Y para la última sesión del día se proyectaba The Vanishing Spring Light de Xun Yu; documental chino participante entre los largometrajes internacionales. En él asistimos a los últimos días de vida de Jiang, una anciana que ha sufrido una apoplejía tras una caída accidental. Vemos su proceso de deterioro físico debido a la enfermedad, y también interior a causa de las disputas familiares que se viven en su casa.
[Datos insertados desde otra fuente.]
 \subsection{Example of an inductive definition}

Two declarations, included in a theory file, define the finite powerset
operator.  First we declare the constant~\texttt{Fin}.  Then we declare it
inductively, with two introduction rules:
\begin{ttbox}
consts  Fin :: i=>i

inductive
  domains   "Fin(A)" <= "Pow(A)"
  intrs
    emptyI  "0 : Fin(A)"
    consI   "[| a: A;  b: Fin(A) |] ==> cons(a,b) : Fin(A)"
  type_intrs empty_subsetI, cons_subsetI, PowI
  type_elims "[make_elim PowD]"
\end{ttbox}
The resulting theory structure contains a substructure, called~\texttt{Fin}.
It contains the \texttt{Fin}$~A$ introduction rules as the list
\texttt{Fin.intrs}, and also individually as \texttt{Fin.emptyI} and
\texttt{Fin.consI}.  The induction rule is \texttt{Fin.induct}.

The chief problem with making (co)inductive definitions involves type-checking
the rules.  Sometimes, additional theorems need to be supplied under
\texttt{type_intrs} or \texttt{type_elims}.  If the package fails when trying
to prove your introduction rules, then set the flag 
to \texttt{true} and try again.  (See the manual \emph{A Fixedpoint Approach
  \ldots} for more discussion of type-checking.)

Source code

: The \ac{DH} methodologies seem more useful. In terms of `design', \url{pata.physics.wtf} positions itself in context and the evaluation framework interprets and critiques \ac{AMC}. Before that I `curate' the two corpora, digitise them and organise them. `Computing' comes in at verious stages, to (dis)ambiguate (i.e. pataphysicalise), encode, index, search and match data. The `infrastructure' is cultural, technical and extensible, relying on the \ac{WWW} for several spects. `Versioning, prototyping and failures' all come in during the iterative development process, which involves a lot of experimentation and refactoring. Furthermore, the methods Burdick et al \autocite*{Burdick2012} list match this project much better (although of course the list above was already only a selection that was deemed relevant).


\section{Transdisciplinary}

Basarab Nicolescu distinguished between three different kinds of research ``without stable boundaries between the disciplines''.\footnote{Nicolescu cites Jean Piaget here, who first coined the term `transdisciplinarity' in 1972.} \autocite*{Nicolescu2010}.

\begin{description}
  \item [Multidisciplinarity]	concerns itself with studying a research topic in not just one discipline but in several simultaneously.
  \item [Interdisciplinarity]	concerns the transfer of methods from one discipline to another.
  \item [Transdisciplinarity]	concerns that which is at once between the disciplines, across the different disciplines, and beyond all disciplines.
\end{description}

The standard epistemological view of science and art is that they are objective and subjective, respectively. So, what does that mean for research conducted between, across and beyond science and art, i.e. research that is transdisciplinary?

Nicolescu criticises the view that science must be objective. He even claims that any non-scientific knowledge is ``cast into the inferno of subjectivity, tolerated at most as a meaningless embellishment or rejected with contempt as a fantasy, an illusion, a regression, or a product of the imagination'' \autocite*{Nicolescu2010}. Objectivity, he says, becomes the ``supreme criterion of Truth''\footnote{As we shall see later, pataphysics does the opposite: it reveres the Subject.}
La película tiene momentos realmente brillantes y de un dramatismo demoledor, destaca en este sentido un instante que solo se puede captar en un documental por su veracidad y su crudeza: con ya medio cuerpo paralizado, la nuera de Jiang le está dando de comer estando tumbada en la cama inmóvil, la cámara se aproxima y podemos ver los ojos de la anciana inundados en lágrimas. La pena es que instantes como estos quedan soterrados y ensombrecidos por una narración demasiado lenta y redundante, tanto rítmicamente en la imagen como en la estructura y sucesión de los hechos. Necesitan la primera hora para contarnos tres cosas: la caída de Jiang, ella contando parte de su pasado y el mal ambiente familiar. Buscan entroncar el sentimiento de su protagonista con el ritmo del documental, pero no acaba de funcionar y lo único que consiguen es no explotar los detalles más interesantes que consiguieron capturar. Un film interesante en términos globales, pero cuyo montaje final es más que discutible.